Exercise goal: Scan the entries below for the word "subscription" and copy every line in which it occurs.

### Material provided ###

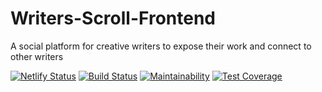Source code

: # Writers-Scroll-Frontend
A social platform for creative writers to expose their work and connect to other writers

[![Netlify Status](https://api.netlify.com/api/v1/badges/3e979c81-a866-40ad-8131-3d049da83dd6/deploy-status)](https://app.netlify.com/sites/hermes-ah/deploys) [![Build Status](https://travis-ci.org/andela/hermes-ah-frontend.svg?branch=develop)](https://travis-ci.org/andela/hermes-ah-frontend) [![Maintainability](https://api.codeclimate.com/v1/badges/494423869e319c5e138f/maintainability)](https://codeclimate.com/github/andela/hermes-ah-frontend/maintainability) [![Test Coverage](https://api.codeclimate.com/v1/badges/494423869e319c5e138f/test_coverage)](https://codeclimate.com/github/andela/hermes-ah-frontend/test_coverage)

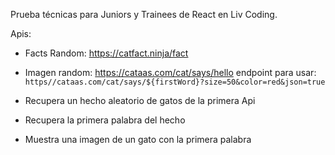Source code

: Prueba técnicas para Juniors y Trainees de React en Liv Coding.

Apis:
- Facts Random: https://catfact.ninja/fact
- Imagen random: https://cataas.com/cat/says/hello
    endpoint para usar: `https//cataas.com/cat/says/${firstWord}?size=50&color=red&json=true`

- Recupera un hecho aleatorio de gatos de la primera Api
- Recupera la primera palabra del hecho
- Muestra una imagen de un gato con la primera palabra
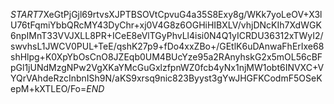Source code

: $START$7XeGtPjGjl69rtvsXJPTBSOVtCpvuG4a35S8Exy8g/WKk7yoLeOV+X3lU76tFqmiYbbQRcMY43DyChr+xj0V4G8z6OGHiHIBXLV/vhjDNcKIh7XdWGK6npIMnT33VVJXLL8PR+ICeE8eVlTGyPhvLl4isi0N4Q1yICRDU36312xTWyI2/swvhsL1JWCV0PUL+TeE/qshK27p9+fDo4xxZBo+/GEtlK6uDAnwaFhErIxe68shHlpg+K0XpYbOsCnO8JZEqb0UM4BUcYze95a2RAnyhskG2x5mOL56cBFpGl1jUNdMzgNPw2VgXKaYMcGuGxlzfpnWZ0fcb4yNx1njMW1obt6INVXC+VYQrVAhdeRzcInbnISh9N/aKS9xrsq9nic823Byyst3gYwJHGFKCodmF5OSeKepM+kXTLEO/Fo=$END$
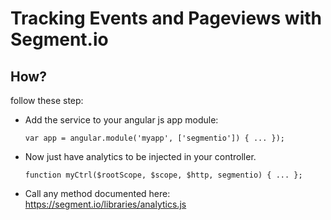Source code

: # Tracking Events and Pageviews with Segment.io

## How?

follow these step:

- Add the service to your angular js app module:

	``var app = angular.module('myapp', ['segmentio']) {
		...
	});``


- Now just have analytics to be injected in your controller.

	``function myCtrl($rootScope, $scope, $http, segmentio) {
	    ...
	};``

- Call any method documented here: https://segment.io/libraries/analytics.js
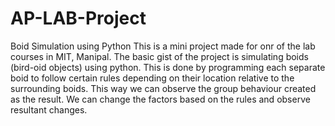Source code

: # AP-LAB-Project
Boid Simulation using Python
This is a mini project made for onr of the lab courses in MIT, Manipal.
The basic gist of the project is simulating boids (bird-oid objects) using python. 
This is done by programming each separate boid to follow certain rules depending on their location relative to the surrounding boids. 
This way we can observe the group behaviour created as the result. We can change the factors based on the rules and observe resultant changes.
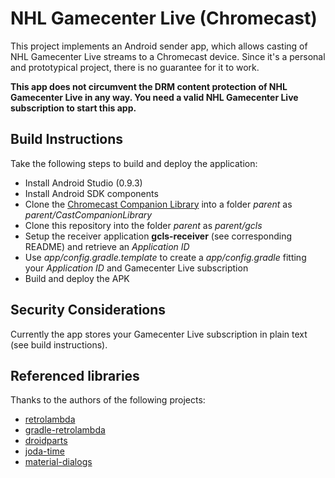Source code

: NHL Gamecenter Live (Chromecast)
===============================

This project implements an Android sender app, which allows casting of NHL Gamecenter Live streams
 to a Chromecast device. Since it's a personal and prototypical project, there is no guarantee for
 it to work.

**This app does not circumvent the DRM content protection of NHL Gamecenter Live in any way. You
 need a valid NHL Gamecenter Live subscription to start this app.**

Build Instructions
--------------------------------

Take the following steps to build and deploy the application:

 * Install Android Studio (0.9.3)
 * Install Android SDK components
 * Clone the [Chromecast Companion Library](https://github.com/googlecast/CastCompanionLibrary-android)
 into a folder *parent* as *parent/CastCompanionLibrary*
 * Clone this repository into the folder *parent* as *parent/gcls*
 * Setup the receiver application **gcls-receiver** (see corresponding README) and retrieve an *Application ID*
 * Use *app/config.gradle.template* to create a *app/config.gradle* fitting your *Application ID* and Gamecenter Live subscription
 * Build and deploy the APK

Security Considerations
--------------------------------

Currently the app stores your Gamecenter Live subscription in plain text (see build instructions).

Referenced libraries
--------------------------------

Thanks to the authors of the following projects:

 * [retrolambda](https://github.com/orfjackal/retrolambda)
 * [gradle-retrolambda](https://github.com/evant/gradle-retrolambda)
 * [droidparts](https://github.com/yanchenko/droidparts)
 * [joda-time](https://github.com/dlew/joda-time-android)
 * [material-dialogs](https://github.com/afollestad/material-dialogs)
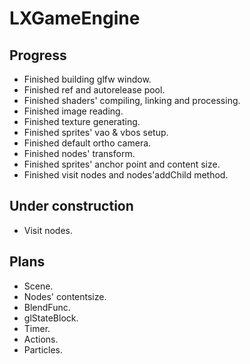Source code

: # LXGameEngine

## Progress
- Finished building glfw window.
- Finished ref and autorelease pool.
- Finished shaders' compiling, linking and processing.
- Finished image reading.
- Finished texture generating.
- Finished sprites' vao & vbos setup.
- Finished default ortho camera.
- Finished nodes' transform.
- Finished sprites' anchor point and content size.
- Finished visit nodes and nodes'addChild method.

## Under construction
- Visit nodes.

## Plans
- Scene.
- Nodes' contentsize.
- BlendFunc.
- glStateBlock.
- Timer.
- Actions.
- Particles.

###

Written solution:
 need a valid NHL Gamecenter Live subscription to start this app.**
 * Use *app/config.gradle.template* to create a *app/config.gradle* fitting your *Application ID* and Gamecenter Live subscription
Currently the app stores your Gamecenter Live subscription in plain text (see build instructions).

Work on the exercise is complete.